## Goal of the exercise
The lines to repeat are those below from the one containing "- in the [waas-inter-server](/waas-inter-server/)" down to the one containing "## Known issues", both included; reproduce them exactly and nothing else.

## Source texts of formatted documents
......

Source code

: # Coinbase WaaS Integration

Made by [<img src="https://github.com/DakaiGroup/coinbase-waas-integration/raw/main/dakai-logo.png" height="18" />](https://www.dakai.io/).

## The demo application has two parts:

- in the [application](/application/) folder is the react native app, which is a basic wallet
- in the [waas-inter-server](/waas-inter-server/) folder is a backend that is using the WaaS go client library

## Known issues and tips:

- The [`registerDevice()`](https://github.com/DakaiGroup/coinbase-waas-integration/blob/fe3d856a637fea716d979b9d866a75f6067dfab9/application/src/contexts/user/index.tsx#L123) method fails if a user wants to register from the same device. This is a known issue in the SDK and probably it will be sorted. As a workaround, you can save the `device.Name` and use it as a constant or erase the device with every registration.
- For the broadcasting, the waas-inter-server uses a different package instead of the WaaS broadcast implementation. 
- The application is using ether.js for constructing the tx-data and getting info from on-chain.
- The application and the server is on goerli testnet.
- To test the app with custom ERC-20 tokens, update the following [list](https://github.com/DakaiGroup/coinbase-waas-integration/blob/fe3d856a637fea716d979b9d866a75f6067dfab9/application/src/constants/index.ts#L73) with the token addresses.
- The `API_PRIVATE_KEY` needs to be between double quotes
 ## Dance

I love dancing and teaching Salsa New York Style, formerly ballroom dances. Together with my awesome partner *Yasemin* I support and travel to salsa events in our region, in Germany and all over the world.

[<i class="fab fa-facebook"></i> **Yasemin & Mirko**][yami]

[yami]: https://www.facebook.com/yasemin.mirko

......

## Answer below
- in the [waas-inter-server](/waas-inter-server/) folder is a backend that is using the WaaS go client library

## Known issues and tips:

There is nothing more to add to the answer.